Никодим внутренне съёжился от безумного крика Иуды. Казалось, будто из него сейчас вытягивали самую сокровенную часть его души. Недолгое время Иуда отчаянно сопротивлялся; затем одно из блестящих чёрных щупалец обвилось вокруг его шеи и сильно сжалось, сокращаясь, как свернувшаяся змея. Внезапно крик оборвался. Ещё несколько мгновений мужчина продолжал бороться, его глаза выпучились от боли и ужаса, а затем Никодим услышал в тишине отчётливый треск. Голова Иуды резко откинулась набок, из развёрстых опухших губ высунулся распухший язык, глаза вылезли из орбит.
В следующее мгновение тёмное существо высоко подняло его обоими щупальцами, мгновение подержало его в воздухе, а затем швырнуло тело через каменный парапет моста.
Никодим закрыл глаза и задрожал в темноте. Он услышал слабый, глухой удар тела о землю, пролетевшего вниз почти двести футов.
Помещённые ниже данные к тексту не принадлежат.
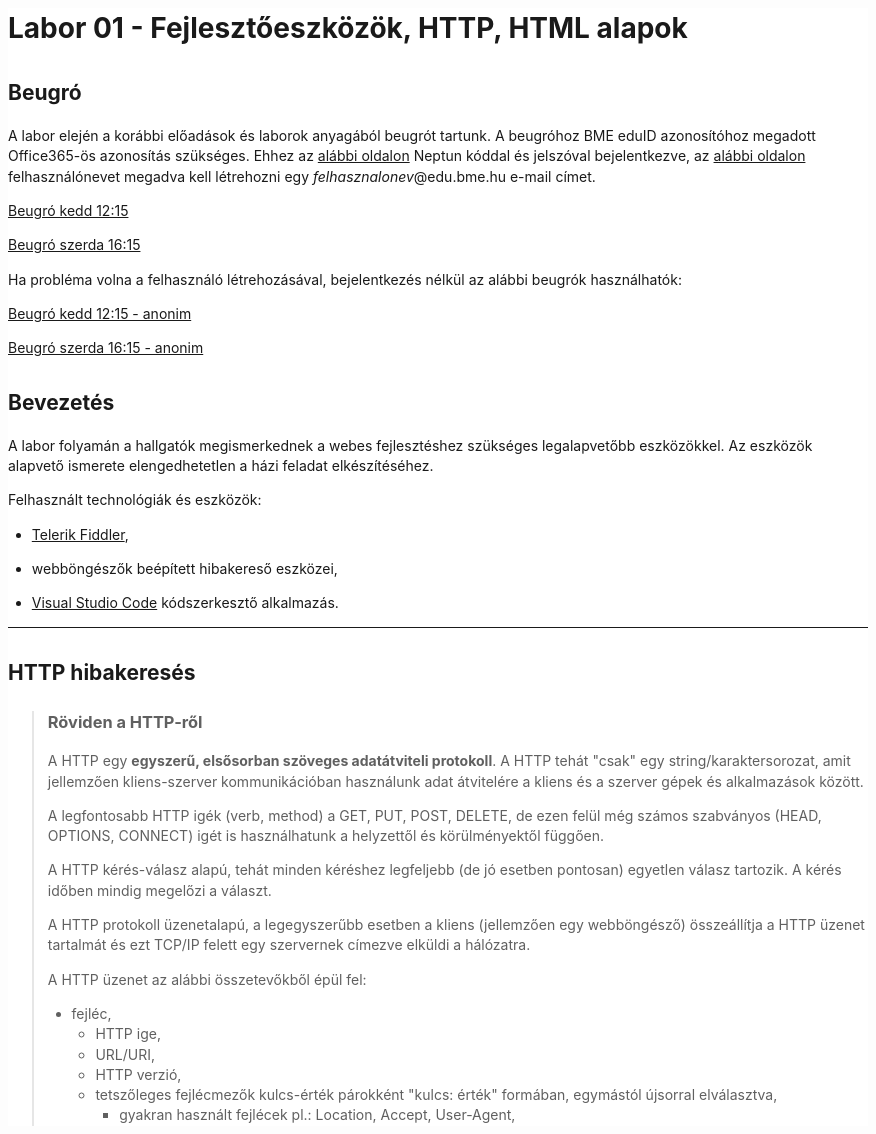 [wip]: ../assets/wip.png "Kidolgozás alatt..."

# Labor 01 - Fejlesztőeszközök, HTTP, HTML alapok

## Beugró
A labor elején a korábbi előadások és laborok anyagából beugrót tartunk.
A beugróhoz BME eduID azonosítóhoz megadott Office365-ös azonosítás szükséges. Ehhez az [alábbi oldalon](https://login.bme.hu/admin/) Neptun kóddal és jelszóval bejelentkezve, az [alábbi oldalon](https://login.bme.hu/admin/username/) felhasználónevet megadva kell létrehozni egy *felhasznalonev*@edu.bme.hu e-mail címet.

[Beugró kedd 12:15](https://forms.office.com/Pages/ResponsePage.aspx?id=q0g1anB1cUKRqFjaAGlwKdZsyXOvlN1KkyDxKogpmGRUQk5DWUtHUEdOUUZIMkNJS1pPM0FHSkRLVi4u)

[Beugró szerda 16:15](https://forms.office.com/Pages/ResponsePage.aspx?id=q0g1anB1cUKRqFjaAGlwKdZsyXOvlN1KkyDxKogpmGRUNFRGMTlDSUg4VVVHOU9WQU5HUU5KNk1NNi4u)

Ha probléma volna a felhasználó létrehozásával, bejelentkezés nélkül az alábbi beugrók használhatók:

[Beugró kedd 12:15 - anonim](https://forms.office.com/Pages/ResponsePage.aspx?id=q0g1anB1cUKRqFjaAGlwKdZsyXOvlN1KkyDxKogpmGRUQzNBOFI4TEJGOVk3TDMwUUFRVDVRWVcwTi4u)

[Beugró szerda 16:15 - anonim](https://forms.office.com/Pages/ResponsePage.aspx?id=q0g1anB1cUKRqFjaAGlwKdZsyXOvlN1KkyDxKogpmGRUMUhRVzRRU1BGTE5OTzZYMFc4NUdNVVNVRi4u)

## Bevezetés

A labor folyamán a hallgatók megismerkednek a webes fejlesztéshez szükséges legalapvetőbb eszközökkel. Az eszközök alapvető ismerete elengedhetetlen a házi feladat elkészítéséhez.

Felhasznált technológiák és eszközök:
- [Telerik Fiddler](https://www.telerik.com/download/fiddler),

- webböngészők beépített hibakereső eszközei,

- [Visual Studio Code](https://code.visualstudio.com/download) kódszerkesztő alkalmazás.

---

## HTTP hibakeresés

> ### Röviden a HTTP-ről 
>
> A HTTP egy **egyszerű, elsősorban szöveges adatátviteli protokoll**. A HTTP tehát "csak" egy string/karaktersorozat, amit jellemzően kliens-szerver kommunikációban használunk adat átvitelére a kliens és a szerver gépek és alkalmazások között.
>
> A legfontosabb HTTP igék (verb, method) a GET, PUT, POST, DELETE, de ezen felül még számos szabványos (HEAD, OPTIONS, CONNECT) igét is használhatunk a helyzettől és körülményektől függően.
>
> A HTTP kérés-válasz alapú, tehát minden kéréshez legfeljebb (de jó esetben pontosan) egyetlen válasz tartozik. A kérés időben mindig megelőzi a választ.
>
> A HTTP protokoll üzenetalapú, a legegyszerűbb esetben a kliens (jellemzően egy webböngésző) összeállítja a HTTP üzenet tartalmát és ezt TCP/IP felett egy szervernek címezve elküldi a hálózatra.
>
> A HTTP üzenet az alábbi összetevőkből épül fel:
> - fejléc,
>   - HTTP ige,
>   - URL/URI,
>   - HTTP verzió,
>   - tetszőleges fejlécmezők kulcs-érték párokként "kulcs: érték" formában, egymástól újsorral elválasztva,
>     - gyakran használt fejlécek pl.: Location, Accept, User-Agent,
Затем наступила тишина, за исключением жуткого далёкого барабанного боя…
После долгих мгновений Никодим, осмелившись снова открыть глаза, заметил, что широкое пространство моста снова опустело. Он испуганно взглянул на своего спутника и увидел, что молодой человек приподнялся и теперь напряженно сидел на корточках, а белый голубь снова уселся на его плече.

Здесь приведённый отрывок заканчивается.